I always chuckle when I read about folks using kudzu in baking. I'm in that part of the country where kudzu goes wild. It can seriously overtake everything. It's one of those organisms that was brought here from Asia for a perfectly logical reason (in this case to curb erosion, I believe), but our conditions make them proliferate beyond measure and soon everyone is trying to get rid of them. Maybe if everyone starts baking with kudzu, it will become highly marketable and it will soon be under control. We have some on our one piece of property. Wonder if I could use a mortar and pestle and turn it into a useable commodity. ;-)


Sounds and looks delish!!!


Diane - Thanks! I bet this would be good over blueberry ice cream. Yum! I only measure when I am creating a recipe or testing a recipe. Other than that I never measure. It is much more fun and creative that way. :)

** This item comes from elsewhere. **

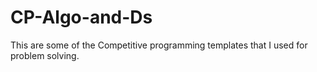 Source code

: # CP-Algo-and-Ds
This are some of the Competitive programming templates that I used for problem solving.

Emily - Yes, all of the info is in the book, page 79. Arrowroot starch/powder/flour (they are all the same thing) comes from the roots (tubers) of the arrowroot plant - a tropical South American plant. It is a fine, white powder; I like to buy mine from Authentic Foods. Kudzu, on the other hand, is the starch from the root of the kudzu plant, which is a trailing/climbing vine native to Japan. Though I hear it grows like crazy in the South Eastern part of the US. Kudzu is a white powder that comes in little chunks. It can be found in the bulk spice section or Asian section of your local health food store. I do have a few recipes in the book using kudzu - it is a bit more expensive than arrowroot. Hope that answers your question. :)

FortheloveofFood - Hope your dinner was a hit, glad I could help! :)

Lara - Thanks so much for sharing your adaptions to this recipe! I bet this was yummy over the cake! Happy Cooking!

-Ali :)

Yep, it's delicious....I made this today with frozen strawberries. It was probably closer to 2 cups worth of berries, I think. Also made your chocolate layer cake in a 9 x 13 pan to go with the sauce....or shall I say I made the sauce to go with the cake! Another fab recipe, thanks!

Perfect timing Ali! I have a box of just picked berries in our fridge just waiting to be used. I'll be making this one soon, maybe even over the teff pancakes for dinner! Thanks!

Hey Ali!

What's the difference between kudzu and arrowroot? I already have arrowroot at home but you mention the kudzu to be very healing. Where do you purchase yours and what else can it be used for? (I spose I should check your cookbook too!)

This sounds great. I have 2 pints of blueberries I need to use today. I'll be making this along with my blueberry coconut milk ice cream. I think this would taste great poured over a serving of ice cream. Oh I feel so naughty. Thanks for sharing this!
I love the comment about measuring. I don't like to measure either. I cook by sight and taste. That's often hard to share. Thanks for capturing this recipe.